The Washington PostThe Washington Post

The limits of performative symbolism

By Robin Givhan

09 Mar 2022 · 5 min read

The geopolitics is blunt. Countries and companies from all segments of the marketplace have shunned Russia to protest its invasion of Ukraine and to create as much pain for the Russian economy as possible. Oil companies, car manufacturers, fast food, luxury fashion houses and a host of other business sectors have ceased dealing with Russia as a matter of international solidarity, offensive strategy and moral imperative. Today, President Joe Biden announced that the United States would stop importing oil and natural gas from Russia. Sports organizations have banned Russian athletes from competition. And nonprofit organizations are lending a hand to Ukrainians who've had to flee their country.
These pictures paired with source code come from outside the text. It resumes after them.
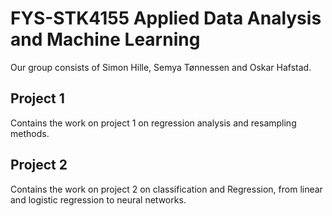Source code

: # FYS-STK4155 Applied Data Analysis and Machine Learning 
Our group consists of Simon Hille, Semya Tønnessen and Oskar Hafstad.

## Project 1 
Contains the work on project 1 on regression analysis and resampling methods. 

## Project 2 
Contains the work on project 2 on classification and Regression, from linear and logistic regression to neural networks. 
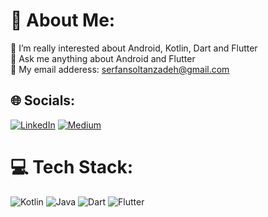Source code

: # 💫 About Me:
🔭 I’m really interested about Android, Kotlin, Dart and Flutter<br>💬 Ask me anything about Android and Flutter<br>📨 My email adderess: serfansoltanzadeh@gmail.com


## 🌐 Socials:
[![LinkedIn](https://img.shields.io/badge/LinkedIn-%230077B5.svg?logo=linkedin&logoColor=white)](https://linkedin.com/in/https://www.linkedin.com/in/erfan-soltanzadeh/) [![Medium](https://img.shields.io/badge/Medium-12100E?logo=medium&logoColor=white)](https://medium.com/@https://medium.com/@erfan-soltanzadeh) 

# 💻 Tech Stack:
![Kotlin](https://img.shields.io/badge/kotlin-%237F52FF.svg?style=plastic&logo=kotlin&logoColor=white) ![Java](https://img.shields.io/badge/java-%23ED8B00.svg?style=plastic&logo=openjdk&logoColor=white) ![Dart](https://img.shields.io/badge/dart-%230175C2.svg?style=plastic&logo=dart&logoColor=white) ![Flutter](https://img.shields.io/badge/Flutter-%2302569B.svg?style=plastic&logo=Flutter&logoColor=white) 
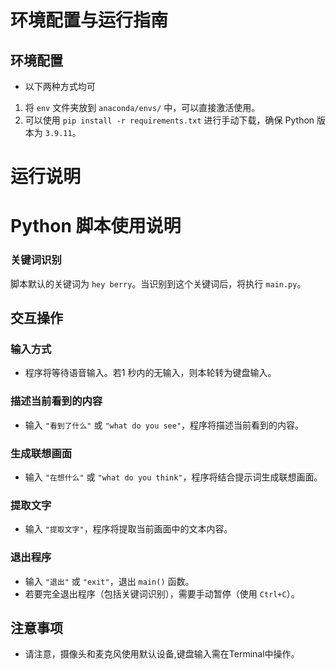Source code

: # 环境配置与运行指南

## 环境配置
- 以下两种方式均可
1. 将 `env` 文件夹放到 `anaconda/envs/` 中，可以直接激活使用。
2. 可以使用 `pip install -r requirements.txt` 进行手动下载，确保 Python 版本为 `3.9.11`。

# 运行说明

# Python 脚本使用说明

### 关键词识别
脚本默认的关键词为 `hey berry`。当识别到这个关键词后，将执行 `main.py`。

## 交互操作

### 输入方式
- 程序将等待语音输入。若1 秒内的无输入，则本轮转为键盘输入。

### 描述当前看到的内容
- 输入 `"看到了什么"` 或 `"what do you see"`，程序将描述当前看到的内容。

### 生成联想画面
- 输入 `"在想什么"` 或 `"what do you think"`，程序将结合提示词生成联想画面。

### 提取文字
- 输入 `"提取文字"`，程序将提取当前画面中的文本内容。

### 退出程序
- 输入 `"退出"` 或 `"exit"`，退出 `main()` 函数。
- 若要完全退出程序（包括关键词识别），需要手动暂停（使用 `Ctrl+C`）。

## 注意事项
- 请注意，摄像头和麦克风使用默认设备,键盘输入需在Terminal中操作。

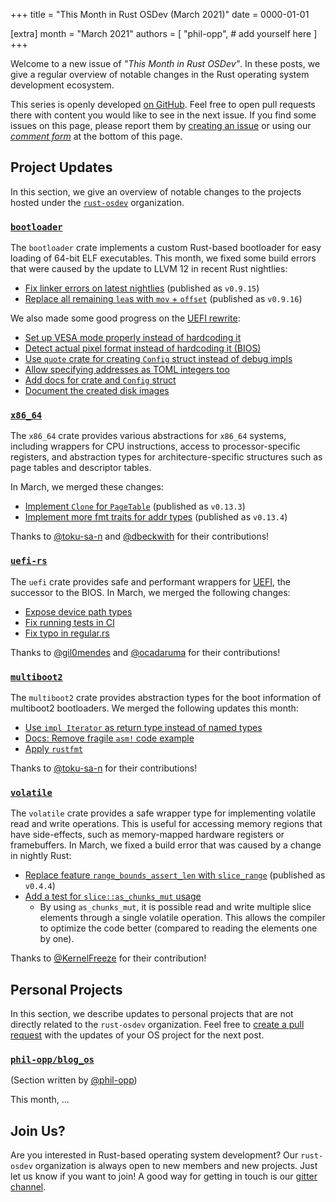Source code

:+++
title = "This Month in Rust OSDev (March 2021)"
date = 0000-01-01

[extra]
month = "March 2021"
authors = [
    "phil-opp",
    # add yourself here
]
+++

Welcome to a new issue of _"This Month in Rust OSDev"_. In these posts, we give a regular overview of notable changes in the Rust operating system development ecosystem.

<!-- more -->

This series is openly developed [on GitHub](https://github.com/rust-osdev/homepage/). Feel free to open pull requests there with content you would like to see in the next issue. If you find some issues on this page, please report them by [creating an issue](https://github.com/rust-osdev/homepage/issues/new) or using our [_comment form_](#comment-form) at the bottom of this page.

## Project Updates

In this section, we give an overview of notable changes to the projects hosted under the [`rust-osdev`] organization.

[`rust-osdev`]: https://github.com/rust-osdev/about

### [`bootloader`](https://github.com/rust-osdev/bootloader)

The `bootloader` crate implements a custom Rust-based bootloader for easy loading of 64-bit ELF executables. This month, we fixed some build errors that were caused by the update to LLVM 12 in recent Rust nightlies:

- [Fix linker errors on latest nightlies](https://github.com/rust-osdev/bootloader/pull/139) <span class="gray">(published as `v0.9.15`)</span>
- [Replace all remaining `lea`s with `mov` + `offset`](https://github.com/rust-osdev/bootloader/pull/140) <span class="gray">(published as `v0.9.16`)</span>

We also made some good progress on the [UEFI rewrite](https://github.com/rust-osdev/bootloader/pull/130):

- [Set up VESA mode properly instead of hardcoding it](https://github.com/rust-osdev/bootloader/pull/130/commits/7f7fec78ffb7125a7eb0312698714d7897bf9fb9)
- [Detect actual pixel format instead of hardcoding it (BIOS)](https://github.com/rust-osdev/bootloader/pull/130/commits/58564910a743ec48e6c1b3113151d96c7b54ca63)
- [Use `quote` crate for creating `Config` struct instead of debug impls](https://github.com/rust-osdev/bootloader/pull/130/commits/f7478eba3034c98bde0c7725ce21a7b56a473d61)
- [Allow specifying addresses as TOML integers too](https://github.com/rust-osdev/bootloader/pull/130/commits/ba9d943dbb18ef756979f1d2c14df297c1003b45)
- [Add docs for crate and `Config` struct](https://github.com/rust-osdev/bootloader/pull/130/commits/536e0f6b53b8dcd53b6125c3383dec3bdb7a3cc3)
- [Document the created disk images](https://github.com/rust-osdev/bootloader/pull/130/commits/eccb89d61a3e390b36f767d6d8780187bd962e58)

### [`x86_64`](https://github.com/rust-osdev/x86_64)

The `x86_64` crate provides various abstractions for `x86_64` systems, including wrappers for CPU instructions, access to processor-specific registers, and abstraction types for architecture-specific structures such as page tables and descriptor tables.

In March, we merged these changes:

- [Implement `Clone` for `PageTable`](https://github.com/rust-osdev/x86_64/pull/236) <span class="gray">(published as `v0.13.3`)</span>
- [Implement more fmt traits for addr types](https://github.com/rust-osdev/x86_64/pull/237) <span class="gray">(published as `v0.13.4`)</span>

Thanks to [@toku-sa-n](https://github.com/toku-sa-n) and [@dbeckwith](https://github.com/dbeckwith) for their contributions!

### [`uefi-rs`](https://github.com/rust-osdev/uefi-rs)

The `uefi` crate provides safe and performant wrappers for [UEFI](https://en.wikipedia.org/wiki/Unified_Extensible_Firmware_Interface), the successor to the BIOS. In March, we merged the following changes:

- [Expose device path types](https://github.com/rust-osdev/uefi-rs/pull/202)
- [Fix running tests in CI](https://github.com/rust-osdev/uefi-rs/pull/203)
- [Fix typo in regular.rs](https://github.com/rust-osdev/uefi-rs/pull/204)

Thanks to [@gil0mendes](https://github.com/gil0mendes) and [@ocadaruma](https://github.com/ocadaruma) for their contributions!

### [`multiboot2`](https://github.com/rust-osdev/multiboot2-elf64)

The `multiboot2` crate provides abstraction types for the boot information of multiboot2 bootloaders. We merged the following updates this month:

- [Use `impl Iterator` as return type instead of named types](https://github.com/rust-osdev/multiboot2-elf64/pull/72)
- [Docs: Remove fragile `asm!` code example](https://github.com/rust-osdev/multiboot2-elf64/pull/73)
- [Apply `rustfmt`](https://github.com/rust-osdev/multiboot2-elf64/pull/74)

Thanks to [@toku-sa-n](https://github.com/toku-sa-n) for their contributions!

### [`volatile`](https://github.com/rust-osdev/volatile)

The `volatile` crate provides a safe wrapper type for implementing volatile read and write operations. This is useful for accessing memory regions that have side-effects, such as memory-mapped hardware registers or framebuffers. In March, we fixed a build error that was caused by a change in nightly Rust:

- [Replace feature `range_bounds_assert_len` with `slice_range`](https://github.com/rust-osdev/volatile/pull/21) <span class="gray">(published as `v0.4.4`)</span>
- [Add a test for `slice::as_chunks_mut` usage](https://github.com/rust-osdev/volatile/commit/15bbfac9c7cb42ff56698ac5c00daeddbcdb6a0d)
    - By using `as_chunks_mut`, it is possible read and write multiple slice elements through a single volatile operation. This allows the compiler to optimize the code better (compared to reading the elements one by one).

Thanks to [@KernelFreeze](https://github.com/KernelFreeze) for their contribution!

## Personal Projects

In this section, we describe updates to personal projects that are not directly related to the `rust-osdev` organization. Feel free to [create a pull request](https://github.com/rust-osdev/homepage/pulls) with the updates of your OS project for the next post.

### [`phil-opp/blog_os`](https://github.com/phil-opp/blog_os)

<span class="gray">(Section written by [@phil-opp](https://github.com/phil-opp))</span>

This month, ...

## Join Us?

Are you interested in Rust-based operating system development? Our `rust-osdev` organization is always open to new members and new projects. Just let us know if you want to join! A good way for getting in touch is our [gitter channel](https://gitter.im/rust-osdev/Lobby).


<!--
TODO: Update publication date
-->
But for the average citizen, what does it take to ease the whiplash that results from the shock of a war that for most remains geographically distant and yet feels perilously near? The existential uneasiness is real: Intellectual discussions of Russia's possible use of nuclear weapons are afoot; conversations about Russian President Vladimir Putin's mental state are on the table. That feeling of helplessness sweeping across the United States isn't lessened by a recitation of historical facts or pithy tweets. It can't be war-gamed away with "If this; then that" scenarios laid out by Washington's great men and lionized women.